Here are some records; quote them exactly, leaving out the pictures.

▸ Rendered images with source text:
────────────────────
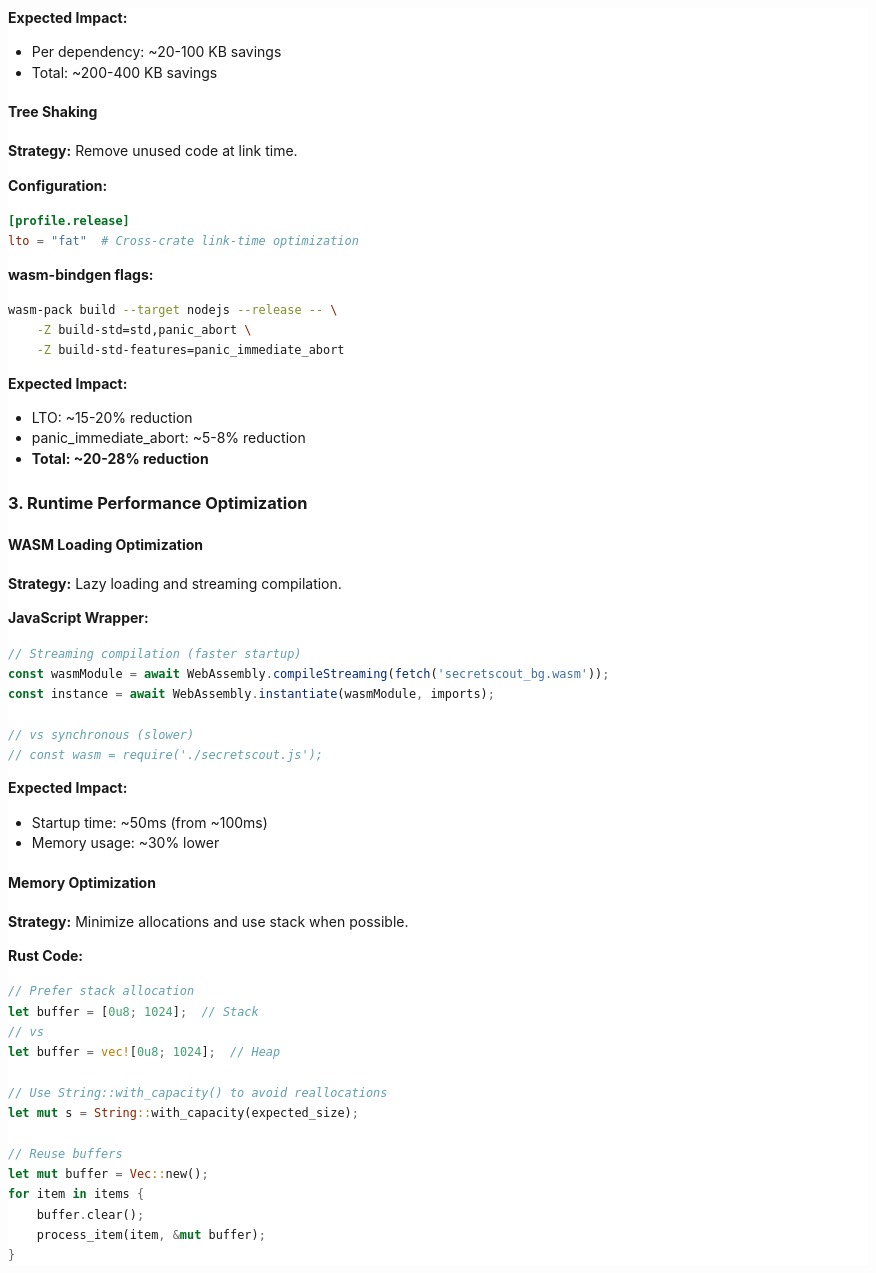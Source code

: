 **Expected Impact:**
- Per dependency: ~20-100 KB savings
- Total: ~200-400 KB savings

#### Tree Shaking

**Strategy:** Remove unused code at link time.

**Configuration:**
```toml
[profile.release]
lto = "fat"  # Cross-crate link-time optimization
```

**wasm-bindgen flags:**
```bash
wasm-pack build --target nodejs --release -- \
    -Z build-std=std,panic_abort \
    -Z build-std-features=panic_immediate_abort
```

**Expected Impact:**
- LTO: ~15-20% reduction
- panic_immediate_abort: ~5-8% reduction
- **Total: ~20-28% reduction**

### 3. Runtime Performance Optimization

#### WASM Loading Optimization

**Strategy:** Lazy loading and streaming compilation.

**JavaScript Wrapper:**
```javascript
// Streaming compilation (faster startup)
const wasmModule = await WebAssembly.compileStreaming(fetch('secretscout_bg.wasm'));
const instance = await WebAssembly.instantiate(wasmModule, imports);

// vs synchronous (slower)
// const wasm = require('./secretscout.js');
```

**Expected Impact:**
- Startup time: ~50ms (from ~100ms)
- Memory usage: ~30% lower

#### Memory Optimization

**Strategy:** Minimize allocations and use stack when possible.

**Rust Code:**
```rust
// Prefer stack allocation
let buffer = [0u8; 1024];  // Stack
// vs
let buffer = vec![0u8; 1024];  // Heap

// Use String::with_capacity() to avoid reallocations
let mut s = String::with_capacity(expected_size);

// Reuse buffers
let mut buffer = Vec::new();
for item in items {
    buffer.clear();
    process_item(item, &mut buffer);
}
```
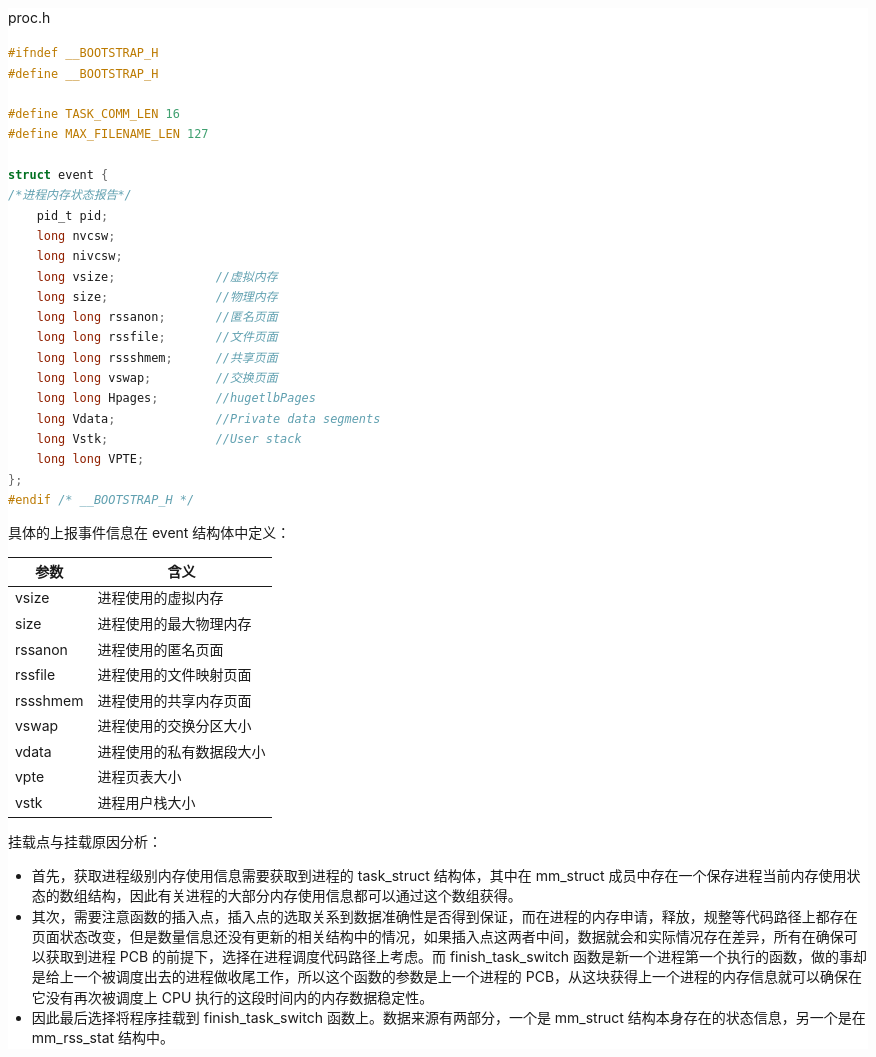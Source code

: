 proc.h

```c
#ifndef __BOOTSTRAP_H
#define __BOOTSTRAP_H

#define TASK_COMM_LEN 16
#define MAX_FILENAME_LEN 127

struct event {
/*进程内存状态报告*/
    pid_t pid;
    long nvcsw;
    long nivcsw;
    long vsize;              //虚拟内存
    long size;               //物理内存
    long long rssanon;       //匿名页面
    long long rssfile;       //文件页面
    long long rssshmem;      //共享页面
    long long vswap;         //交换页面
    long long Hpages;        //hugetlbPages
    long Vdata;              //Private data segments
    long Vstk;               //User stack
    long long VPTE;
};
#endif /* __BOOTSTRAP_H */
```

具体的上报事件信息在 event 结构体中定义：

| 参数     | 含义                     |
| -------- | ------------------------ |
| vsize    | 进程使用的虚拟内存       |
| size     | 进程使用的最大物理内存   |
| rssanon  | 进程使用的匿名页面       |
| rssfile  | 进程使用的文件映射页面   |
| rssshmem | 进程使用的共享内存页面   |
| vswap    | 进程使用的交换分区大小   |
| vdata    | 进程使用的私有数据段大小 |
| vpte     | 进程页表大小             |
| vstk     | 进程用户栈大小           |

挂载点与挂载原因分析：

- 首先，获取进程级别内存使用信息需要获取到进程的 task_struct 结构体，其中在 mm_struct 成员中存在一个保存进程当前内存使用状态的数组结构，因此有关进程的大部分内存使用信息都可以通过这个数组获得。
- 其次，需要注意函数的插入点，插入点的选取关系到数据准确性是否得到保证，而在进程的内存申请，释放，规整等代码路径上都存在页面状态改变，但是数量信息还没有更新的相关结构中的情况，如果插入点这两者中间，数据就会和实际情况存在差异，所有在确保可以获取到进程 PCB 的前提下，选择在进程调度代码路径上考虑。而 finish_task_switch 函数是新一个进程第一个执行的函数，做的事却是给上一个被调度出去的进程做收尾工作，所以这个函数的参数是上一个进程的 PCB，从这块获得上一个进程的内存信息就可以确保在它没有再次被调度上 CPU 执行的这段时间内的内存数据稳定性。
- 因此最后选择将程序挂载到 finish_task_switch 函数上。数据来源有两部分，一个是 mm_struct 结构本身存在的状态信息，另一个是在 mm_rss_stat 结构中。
────────────────────
▸ SOLUTION TO THE EXERCISE:
Source code

: **Expected Impact:**
- Per dependency: ~20-100 KB savings
- Total: ~200-400 KB savings

#### Tree Shaking

**Strategy:** Remove unused code at link time.

**Configuration:**
```toml
[profile.release]
lto = "fat"  # Cross-crate link-time optimization
```

**wasm-bindgen flags:**
```bash
wasm-pack build --target nodejs --release -- \
    -Z build-std=std,panic_abort \
    -Z build-std-features=panic_immediate_abort
```

**Expected Impact:**
- LTO: ~15-20% reduction
- panic_immediate_abort: ~5-8% reduction
- **Total: ~20-28% reduction**

### 3. Runtime Performance Optimization

#### WASM Loading Optimization

**Strategy:** Lazy loading and streaming compilation.

**JavaScript Wrapper:**
```javascript
// Streaming compilation (faster startup)
const wasmModule = await WebAssembly.compileStreaming(fetch('secretscout_bg.wasm'));
const instance = await WebAssembly.instantiate(wasmModule, imports);

// vs synchronous (slower)
// const wasm = require('./secretscout.js');
```

**Expected Impact:**
- Startup time: ~50ms (from ~100ms)
- Memory usage: ~30% lower

#### Memory Optimization

**Strategy:** Minimize allocations and use stack when possible.

**Rust Code:**
```rust
// Prefer stack allocation
let buffer = [0u8; 1024];  // Stack
// vs
let buffer = vec![0u8; 1024];  // Heap

// Use String::with_capacity() to avoid reallocations
let mut s = String::with_capacity(expected_size);

// Reuse buffers
let mut buffer = Vec::new();
for item in items {
    buffer.clear();
    process_item(item, &mut buffer);
}
```
Source code

: proc.h

```c
#ifndef __BOOTSTRAP_H
#define __BOOTSTRAP_H

#define TASK_COMM_LEN 16
#define MAX_FILENAME_LEN 127

struct event {
/*进程内存状态报告*/
    pid_t pid;
    long nvcsw;
    long nivcsw;
    long vsize;              //虚拟内存
    long size;               //物理内存
    long long rssanon;       //匿名页面
    long long rssfile;       //文件页面
    long long rssshmem;      //共享页面
    long long vswap;         //交换页面
    long long Hpages;        //hugetlbPages
    long Vdata;              //Private data segments
    long Vstk;               //User stack
    long long VPTE;
};
#endif /* __BOOTSTRAP_H */
```

具体的上报事件信息在 event 结构体中定义：

| 参数     | 含义                     |
| -------- | ------------------------ |
| vsize    | 进程使用的虚拟内存       |
| size     | 进程使用的最大物理内存   |
| rssanon  | 进程使用的匿名页面       |
| rssfile  | 进程使用的文件映射页面   |
| rssshmem | 进程使用的共享内存页面   |
| vswap    | 进程使用的交换分区大小   |
| vdata    | 进程使用的私有数据段大小 |
| vpte     | 进程页表大小             |
| vstk     | 进程用户栈大小           |

挂载点与挂载原因分析：

- 首先，获取进程级别内存使用信息需要获取到进程的 task_struct 结构体，其中在 mm_struct 成员中存在一个保存进程当前内存使用状态的数组结构，因此有关进程的大部分内存使用信息都可以通过这个数组获得。
- 其次，需要注意函数的插入点，插入点的选取关系到数据准确性是否得到保证，而在进程的内存申请，释放，规整等代码路径上都存在页面状态改变，但是数量信息还没有更新的相关结构中的情况，如果插入点这两者中间，数据就会和实际情况存在差异，所有在确保可以获取到进程 PCB 的前提下，选择在进程调度代码路径上考虑。而 finish_task_switch 函数是新一个进程第一个执行的函数，做的事却是给上一个被调度出去的进程做收尾工作，所以这个函数的参数是上一个进程的 PCB，从这块获得上一个进程的内存信息就可以确保在它没有再次被调度上 CPU 执行的这段时间内的内存数据稳定性。
- 因此最后选择将程序挂载到 finish_task_switch 函数上。数据来源有两部分，一个是 mm_struct 结构本身存在的状态信息，另一个是在 mm_rss_stat 结构中。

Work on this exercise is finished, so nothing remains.